In order to test gang and worker clause, these is a small program.
#include<stdio.h>
#include<stdlib.h>
#define N 1000
#define M 1000
int main()
{
int *A;
A=(int *)malloc(N*M*sizeof(int));
for(int i=0;i<N*M;i++){
A[i]=-1;
}
#pragma acc kernels loop gang(100),worker(128)
for(int i=0;i<N*M;i++)
{
A[i]=i;
}
for(int i=0;i<10;i++)
printf("A=%d\n",A[i]);
return 0;
}
Under the linux os , compile information :
[wcj@localhost example]$ pgcc -acc -Minfo gang.c
NOTE: your trial license will expire in 8 days, 13.7 hours.
main:
12, Memory set idiom, loop replaced by call to __c_mset4
17, Generating present_or_copyout(A[0:1000000])
Generating NVIDIA code
Generating compute capability 1.0 binary
Generating compute capability 2.0 binary
Generating compute capability 3.0 binary
18, Loop is parallelizable
Accelerator kernel generated
18, #pragma acc loop gang(100), vector(128) /* blockIdx.x threadIdx.x */
And the execution information:
[wcj@localhost example]$ ./a.out
A=0
A=1
A=2
A=3
A=4
A=5
A=6
A=7
A=8
A=9
Accelerator Kernel Timing data
/home/wcj/Yunio/openacc/example/gang.c
main NVIDIA devicenum=0
time(us): 703
18: kernel launched 1 times
grid: [7813] block: [128]
device time(us): total=80 max=80 min=80 avg=80
elapsed time(us): total=96 max=96 min=96 avg=96
27: data copyout reached 1 times
device time(us): total=623 max=623 min=623 avg=623
My question is that why grid number is not equal to the number that set the value in gang clause.

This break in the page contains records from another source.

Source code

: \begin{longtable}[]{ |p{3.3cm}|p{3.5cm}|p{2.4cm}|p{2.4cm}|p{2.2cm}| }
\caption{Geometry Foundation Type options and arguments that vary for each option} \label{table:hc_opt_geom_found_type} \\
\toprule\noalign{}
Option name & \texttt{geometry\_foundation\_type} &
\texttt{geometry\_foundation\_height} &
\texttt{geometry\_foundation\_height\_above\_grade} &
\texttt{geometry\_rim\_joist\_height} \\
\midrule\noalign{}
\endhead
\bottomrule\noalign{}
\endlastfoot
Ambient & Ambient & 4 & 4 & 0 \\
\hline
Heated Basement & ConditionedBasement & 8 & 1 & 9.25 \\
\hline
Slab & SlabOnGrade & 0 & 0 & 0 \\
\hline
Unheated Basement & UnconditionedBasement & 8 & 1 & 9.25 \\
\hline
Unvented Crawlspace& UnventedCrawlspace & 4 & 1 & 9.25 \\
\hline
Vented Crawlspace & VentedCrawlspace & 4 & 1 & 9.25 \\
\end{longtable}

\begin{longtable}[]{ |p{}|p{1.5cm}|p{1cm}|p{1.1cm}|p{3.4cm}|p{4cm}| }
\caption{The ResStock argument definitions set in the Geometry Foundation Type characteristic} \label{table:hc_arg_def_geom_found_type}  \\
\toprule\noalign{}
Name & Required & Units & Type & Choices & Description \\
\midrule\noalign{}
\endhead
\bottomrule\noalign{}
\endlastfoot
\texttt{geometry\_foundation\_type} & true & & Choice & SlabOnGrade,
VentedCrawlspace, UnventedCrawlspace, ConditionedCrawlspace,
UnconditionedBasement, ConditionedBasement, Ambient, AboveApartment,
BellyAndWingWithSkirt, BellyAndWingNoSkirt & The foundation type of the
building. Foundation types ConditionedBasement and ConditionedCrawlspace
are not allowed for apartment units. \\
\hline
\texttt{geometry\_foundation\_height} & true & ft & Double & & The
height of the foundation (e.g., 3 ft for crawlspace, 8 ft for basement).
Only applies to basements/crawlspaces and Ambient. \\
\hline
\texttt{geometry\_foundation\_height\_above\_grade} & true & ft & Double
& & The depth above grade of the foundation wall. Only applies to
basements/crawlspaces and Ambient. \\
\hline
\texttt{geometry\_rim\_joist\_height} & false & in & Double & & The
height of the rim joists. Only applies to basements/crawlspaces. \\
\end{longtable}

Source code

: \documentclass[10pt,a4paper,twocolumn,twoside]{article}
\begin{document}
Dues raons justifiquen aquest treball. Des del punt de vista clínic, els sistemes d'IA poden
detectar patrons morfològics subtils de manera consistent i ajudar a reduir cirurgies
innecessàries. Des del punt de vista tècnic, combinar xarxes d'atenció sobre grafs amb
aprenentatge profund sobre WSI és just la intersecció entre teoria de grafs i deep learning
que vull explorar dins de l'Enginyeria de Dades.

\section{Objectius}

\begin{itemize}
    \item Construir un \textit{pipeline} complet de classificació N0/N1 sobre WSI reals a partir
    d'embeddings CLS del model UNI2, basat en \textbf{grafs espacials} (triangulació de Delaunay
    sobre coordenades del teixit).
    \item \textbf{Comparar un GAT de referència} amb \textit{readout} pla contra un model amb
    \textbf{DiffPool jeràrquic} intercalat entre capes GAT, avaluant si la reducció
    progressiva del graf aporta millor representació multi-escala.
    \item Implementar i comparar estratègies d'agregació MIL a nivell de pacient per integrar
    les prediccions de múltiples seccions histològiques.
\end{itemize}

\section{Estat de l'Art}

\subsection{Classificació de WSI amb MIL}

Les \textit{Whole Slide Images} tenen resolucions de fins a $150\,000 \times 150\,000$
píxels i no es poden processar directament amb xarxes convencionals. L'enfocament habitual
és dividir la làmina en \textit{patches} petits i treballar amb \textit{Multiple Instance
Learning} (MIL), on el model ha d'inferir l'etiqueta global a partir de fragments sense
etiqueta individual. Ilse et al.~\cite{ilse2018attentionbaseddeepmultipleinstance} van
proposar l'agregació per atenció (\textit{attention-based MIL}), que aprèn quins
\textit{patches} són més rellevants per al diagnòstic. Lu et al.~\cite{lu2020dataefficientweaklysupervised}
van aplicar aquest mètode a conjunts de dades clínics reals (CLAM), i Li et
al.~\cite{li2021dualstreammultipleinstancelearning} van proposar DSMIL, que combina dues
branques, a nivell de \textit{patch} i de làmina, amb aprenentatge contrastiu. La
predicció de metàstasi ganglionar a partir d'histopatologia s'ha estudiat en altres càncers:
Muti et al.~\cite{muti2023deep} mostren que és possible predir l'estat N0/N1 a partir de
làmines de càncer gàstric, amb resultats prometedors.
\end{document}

And I test the program under window OS using the PGI workstation. From the execution information, I know grid number is equal to the number that set the value in gang clause.
why the result of grid number are not the same under different system. Maybe it is the bug of the linux version of PGI compiler?
[/list][/code][/quote]